§ **Exercise description**:
Your reply must contain exactly the lines running from the one with "A continuación, en" to the last line of the entries below, both included, and no other lines.

══════

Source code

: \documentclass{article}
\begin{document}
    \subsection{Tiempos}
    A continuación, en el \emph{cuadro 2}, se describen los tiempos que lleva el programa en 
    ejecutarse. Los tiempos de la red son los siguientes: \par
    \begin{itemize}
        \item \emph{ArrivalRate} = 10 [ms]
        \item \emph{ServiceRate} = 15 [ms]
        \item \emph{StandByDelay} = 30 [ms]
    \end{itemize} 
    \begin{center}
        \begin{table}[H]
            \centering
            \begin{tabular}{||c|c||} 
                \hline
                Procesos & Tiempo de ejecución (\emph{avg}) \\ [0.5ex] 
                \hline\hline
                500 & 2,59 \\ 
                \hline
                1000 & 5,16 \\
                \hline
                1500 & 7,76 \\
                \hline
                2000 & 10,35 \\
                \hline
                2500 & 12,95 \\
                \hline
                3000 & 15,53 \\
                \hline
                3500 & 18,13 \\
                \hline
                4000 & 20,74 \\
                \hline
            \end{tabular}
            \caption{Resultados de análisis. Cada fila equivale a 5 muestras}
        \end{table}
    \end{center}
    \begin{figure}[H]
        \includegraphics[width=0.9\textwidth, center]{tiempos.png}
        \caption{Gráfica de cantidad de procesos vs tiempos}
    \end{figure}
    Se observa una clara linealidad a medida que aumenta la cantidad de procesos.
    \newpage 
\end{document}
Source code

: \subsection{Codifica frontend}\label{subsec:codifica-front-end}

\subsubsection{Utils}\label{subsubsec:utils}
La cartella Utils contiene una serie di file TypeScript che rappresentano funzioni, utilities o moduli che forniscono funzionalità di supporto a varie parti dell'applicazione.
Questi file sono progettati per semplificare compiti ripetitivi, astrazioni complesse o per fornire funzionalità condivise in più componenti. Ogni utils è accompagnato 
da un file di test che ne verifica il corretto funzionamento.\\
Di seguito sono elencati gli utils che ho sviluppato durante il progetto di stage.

══════

§ **Result of this exercise**:
    A continuación, en el \emph{cuadro 2}, se describen los tiempos que lleva el programa en 
    ejecutarse. Los tiempos de la red son los siguientes: \par
    \begin{itemize}
        \item \emph{ArrivalRate} = 10 [ms]
        \item \emph{ServiceRate} = 15 [ms]
        \item \emph{StandByDelay} = 30 [ms]
    \end{itemize} 
    \begin{center}
        \begin{table}[H]
            \centering
            \begin{tabular}{||c|c||} 
                \hline
                Procesos & Tiempo de ejecución (\emph{avg}) \\ [0.5ex] 
                \hline\hline
                500 & 2,59 \\ 
                \hline
                1000 & 5,16 \\
                \hline
                1500 & 7,76 \\
                \hline
                2000 & 10,35 \\
                \hline
                2500 & 12,95 \\
                \hline
                3000 & 15,53 \\
                \hline
                3500 & 18,13 \\
                \hline
                4000 & 20,74 \\
                \hline
            \end{tabular}
            \caption{Resultados de análisis. Cada fila equivale a 5 muestras}
        \end{table}
    \end{center}
    \begin{figure}[H]
        \includegraphics[width=0.9\textwidth, center]{tiempos.png}
        \caption{Gráfica de cantidad de procesos vs tiempos}
    \end{figure}
    Se observa una clara linealidad a medida que aumenta la cantidad de procesos.
    \newpage 
\end{document}
Source code

: \subsection{Codifica frontend}\label{subsec:codifica-front-end}

\subsubsection{Utils}\label{subsubsec:utils}
La cartella Utils contiene una serie di file TypeScript che rappresentano funzioni, utilities o moduli che forniscono funzionalità di supporto a varie parti dell'applicazione.
Questi file sono progettati per semplificare compiti ripetitivi, astrazioni complesse o per fornire funzionalità condivise in più componenti. Ogni utils è accompagnato 
da un file di test che ne verifica il corretto funzionamento.\\
Di seguito sono elencati gli utils che ho sviluppato durante il progetto di stage.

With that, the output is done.